摘要: 目的：探讨在高危新生儿听力筛查基础上，联合聋病易感基因筛查的临床意义。方法：随机选择920例新生儿科住院具有听力损失高危因素的新生儿，于生后3~5天采集微量足跟血进行基因GJB2、SLC26A4及线粒体12SrRNA的聚合酶链扩增反应，通过基质辅助激光解吸附/电离飞行时间质谱方法检测GJB2基因35delG、176-191del16、235delC、299-300delAT；SLC26A4基因IVS7-2A > G、2168A > G；线粒体12SrRNA基因1494C > T、1555A > G等3个基因8个突变位点；听力筛查初筛采用自动判别听性脑干电位(auto-auditory brainstem response AABR)，复筛采用诊断型耳声反射(otoacoustic emission OAE) + AABR，仍不通过者于3月龄行听力学诊断；选取同期产后区938例健康新生儿为对照组。结果：高危新生儿组检出35例聋病基因携带，3个基因突变的总体携带率3.80%；检出听力障碍34例(3.70%)、其中重度以上听力障碍15例(1.63%)；30例(85.7%)聋病基因携带者通过了听力筛查。对照组检出21例聋病基因携带，3个基因突变的总体携带率2.23%；检出听力障碍4例(0.43%)、重度以上听力障碍1例(0.11%)；17例(68.0%)聋病基因携带者通过了听力筛查。两组聋病基因突变的总携带率、听力障碍及重度以上听力障碍检出率以及携带聋病基因者听力筛查通过率之间差异有统计学意义。结论：高危新生儿听力障碍的发生率和聋病基因突变携带率均高于正常新生儿应重点关注；采用听力和聋病易感基因联合筛查能及时发现常规通过听力筛查但具有耳聋高危因素和迟发性聋病遗传因素的新生儿，对早期干预、定期随访、减少聋病发生具有指导意义。
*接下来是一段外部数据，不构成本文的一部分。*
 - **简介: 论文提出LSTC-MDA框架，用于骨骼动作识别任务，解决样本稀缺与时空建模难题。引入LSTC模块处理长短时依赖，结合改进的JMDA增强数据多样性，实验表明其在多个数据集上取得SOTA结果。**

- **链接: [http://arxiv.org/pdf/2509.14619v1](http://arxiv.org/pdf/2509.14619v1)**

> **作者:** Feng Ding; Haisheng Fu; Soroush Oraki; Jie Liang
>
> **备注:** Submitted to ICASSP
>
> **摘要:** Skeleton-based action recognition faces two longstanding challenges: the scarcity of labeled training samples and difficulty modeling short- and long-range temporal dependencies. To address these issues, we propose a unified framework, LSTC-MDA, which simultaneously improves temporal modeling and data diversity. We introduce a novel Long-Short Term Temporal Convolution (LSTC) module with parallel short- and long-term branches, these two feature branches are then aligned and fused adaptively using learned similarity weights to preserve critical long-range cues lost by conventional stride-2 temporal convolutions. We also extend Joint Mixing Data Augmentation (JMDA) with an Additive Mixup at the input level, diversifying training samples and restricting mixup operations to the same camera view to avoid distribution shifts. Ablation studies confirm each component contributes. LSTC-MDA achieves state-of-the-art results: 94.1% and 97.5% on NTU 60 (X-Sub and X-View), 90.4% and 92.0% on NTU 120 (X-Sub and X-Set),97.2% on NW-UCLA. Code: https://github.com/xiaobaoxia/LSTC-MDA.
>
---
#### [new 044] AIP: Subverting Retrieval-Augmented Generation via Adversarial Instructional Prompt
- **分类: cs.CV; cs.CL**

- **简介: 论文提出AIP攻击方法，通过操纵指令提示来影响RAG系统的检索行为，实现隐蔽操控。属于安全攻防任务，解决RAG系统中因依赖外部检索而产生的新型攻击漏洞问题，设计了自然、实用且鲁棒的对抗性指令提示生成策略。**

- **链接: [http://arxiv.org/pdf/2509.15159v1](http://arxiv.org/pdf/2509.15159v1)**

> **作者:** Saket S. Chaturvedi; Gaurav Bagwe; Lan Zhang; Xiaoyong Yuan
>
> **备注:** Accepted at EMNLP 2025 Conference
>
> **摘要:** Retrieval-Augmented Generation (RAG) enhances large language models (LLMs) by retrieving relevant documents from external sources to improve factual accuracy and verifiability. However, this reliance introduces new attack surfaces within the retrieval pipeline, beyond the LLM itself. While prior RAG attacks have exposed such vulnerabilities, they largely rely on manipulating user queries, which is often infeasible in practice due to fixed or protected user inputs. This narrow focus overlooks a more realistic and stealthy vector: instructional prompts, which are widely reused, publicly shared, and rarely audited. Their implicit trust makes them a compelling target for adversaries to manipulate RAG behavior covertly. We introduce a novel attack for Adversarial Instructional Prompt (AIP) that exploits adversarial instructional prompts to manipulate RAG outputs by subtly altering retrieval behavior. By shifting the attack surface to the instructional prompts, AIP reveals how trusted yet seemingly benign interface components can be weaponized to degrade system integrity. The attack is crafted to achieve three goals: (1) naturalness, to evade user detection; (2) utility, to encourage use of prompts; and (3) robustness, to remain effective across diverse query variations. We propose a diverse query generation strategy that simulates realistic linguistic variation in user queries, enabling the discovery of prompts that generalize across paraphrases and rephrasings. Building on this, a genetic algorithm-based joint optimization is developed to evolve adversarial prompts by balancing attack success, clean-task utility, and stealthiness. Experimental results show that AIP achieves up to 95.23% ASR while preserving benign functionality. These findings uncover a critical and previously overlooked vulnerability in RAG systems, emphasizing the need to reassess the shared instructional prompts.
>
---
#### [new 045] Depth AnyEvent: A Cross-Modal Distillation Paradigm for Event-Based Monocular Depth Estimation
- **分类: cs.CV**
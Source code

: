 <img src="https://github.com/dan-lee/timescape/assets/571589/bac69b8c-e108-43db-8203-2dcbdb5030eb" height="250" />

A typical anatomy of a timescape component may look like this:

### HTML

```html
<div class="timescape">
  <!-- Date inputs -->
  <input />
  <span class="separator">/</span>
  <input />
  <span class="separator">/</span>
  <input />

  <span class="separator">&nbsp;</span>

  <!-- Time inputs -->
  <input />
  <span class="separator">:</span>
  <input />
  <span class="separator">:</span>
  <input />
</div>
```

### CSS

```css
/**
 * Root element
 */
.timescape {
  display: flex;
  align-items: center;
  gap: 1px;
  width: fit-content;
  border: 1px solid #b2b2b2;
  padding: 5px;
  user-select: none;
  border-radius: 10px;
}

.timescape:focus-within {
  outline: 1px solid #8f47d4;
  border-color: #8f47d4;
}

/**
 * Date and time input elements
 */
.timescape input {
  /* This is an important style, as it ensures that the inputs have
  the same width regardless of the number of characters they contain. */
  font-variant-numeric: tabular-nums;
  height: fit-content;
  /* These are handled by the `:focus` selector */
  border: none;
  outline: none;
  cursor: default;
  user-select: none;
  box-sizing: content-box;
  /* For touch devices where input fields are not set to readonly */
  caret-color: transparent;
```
Abstract: Objective: To investigate the mutation frequency and types of deafness susceptibility genes (GJB2, 12SrNA, SLC26A4) among high-risk neonates and to discuss the clinic signification of combining the original hearing screening with deafness susceptibility genes screening. Methods: 920 newborns with risk factors of hearing loss in the neonatology ward were chosen to collect films of heel blood for the study. Eight mutations of three genes (GJB2 35delG, 176-191del16, 235delC, 299-300delAT; SLC26A4 IVS7-2A > G, 2168 > G; MT 12SrRNA 1494C > T, 1555A > G) were detected by matrix assister laser desorption/ionization time-of-flight mass spectrometry (MALDI-TOF-MS). Meanwhile, all these newborns received hearing screening. Auto-auditory brainstem response (AABR) was used for the first step screening and otoacoustic emission (OAE) combined with AABR was used for the second step screening. Audiology diagnosis would be applied for those who failed to pass the hearing screening when they were 3 months old. 938 healthy newborns in maternity ward as control group received same screening. Results: 35 infants with risk factors were deafness predisposing gene carriers. The overall carrier frequency of three genes was 3.8%, 34 were diag-nosed as hearing loss (3.7%) and 15 were diagnosed as severe hearing loss (1.63%). 30 (85.7%) carriers of deafness predisposing gene passed the hearing screening. 21 infants were deafness predisposing gene carriers in control group. The overall carrier frequency of three genes was 2.23%, 4 were diagnosed as hearing loss (0.43%) and 1 was diagnosed as severe hearing loss (0.11%). 17 (68%) carriers of deafness predisposing gene passed the hearing screening. Overall carrier frequency of three genes and detection rate of hearing loss or severe hearing loss were significant between the two groups. Conclusion: There were significant differences in carrier frequency of deafness predisposing gene and detection rate of hearing loss or severe hearing loss between the two groups. To combine newborns hearing screening with deafness susceptibility genes screening is able to find the newborns who will pass the regular hearing screening but with high deafness risks and late-onset deafness susceptibility genes. As a result, it is of guiding significance to early intervention, regular follow-up and deafness preventing.